**Task item**
Repeat precisely the span of lines below that opens with the line containing "Cluster auto scaling" and closes with the line containing "enough nodes for pods.", both included.

**The data**
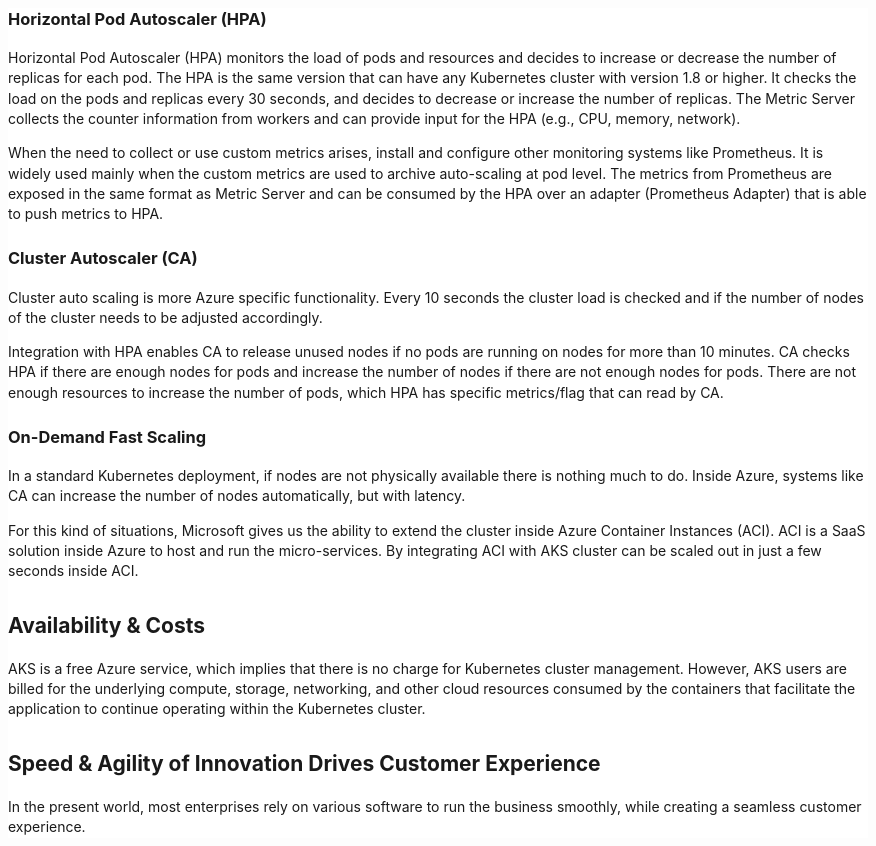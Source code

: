 ### Horizontal Pod Autoscaler (HPA)

Horizontal Pod Autoscaler (HPA) monitors the load of pods and resources
and decides to increase or decrease the number of replicas for each pod.
The HPA is the same version that can have any Kubernetes cluster with
version 1.8 or higher. It checks the load on the pods and replicas every
30 seconds, and decides to decrease or increase the number of replicas.
The Metric Server collects the counter information from workers and can
provide input for the HPA (e.g., CPU, memory, network).

When the need to collect or use custom metrics arises, install and
configure other monitoring systems like Prometheus. It is widely used
mainly when the custom metrics are used to archive auto-scaling at pod
level. The metrics from Prometheus are exposed in the same format as
Metric Server and can be consumed by the HPA over an adapter (Prometheus
Adapter) that is able to push metrics to HPA.

### Cluster Autoscaler (CA)

Cluster auto scaling is more Azure specific functionality. Every 10
seconds the cluster load is checked and if the number of nodes of the
cluster needs to be adjusted accordingly.

Integration with HPA enables CA to release unused nodes if no pods are
running on nodes for more than 10 minutes. CA checks HPA if there are
enough nodes for pods and increase the number of nodes if there are not
enough nodes for pods. There are not enough resources to increase the
number of pods, which HPA has specific metrics/flag that can read by CA.

### On-Demand Fast Scaling

In a standard Kubernetes deployment, if nodes are not physically
available there is nothing much to do. Inside Azure, systems like CA can
increase the number of nodes automatically, but with latency.

For this kind of situations, Microsoft gives us the ability to extend
the cluster inside Azure Container Instances (ACI). ACI is a SaaS
solution inside Azure to host and run the micro-services. By integrating
ACI with AKS cluster can be scaled out in just a few seconds inside ACI.

## Availability & Costs

AKS is a free Azure service, which implies that there is no charge for
Kubernetes cluster management. However, AKS users are billed for the
underlying compute, storage, networking, and other cloud resources
consumed by the containers that facilitate the application to continue
operating within the Kubernetes cluster.

## Speed & Agility of Innovation Drives Customer Experience

In the present world, most enterprises rely on various software to run
the business smoothly, while creating a seamless customer experience.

**Solution to this task**
Cluster auto scaling is more Azure specific functionality. Every 10
seconds the cluster load is checked and if the number of nodes of the
cluster needs to be adjusted accordingly.

Integration with HPA enables CA to release unused nodes if no pods are
running on nodes for more than 10 minutes. CA checks HPA if there are
enough nodes for pods and increase the number of nodes if there are not
enough nodes for pods. There are not enough resources to increase the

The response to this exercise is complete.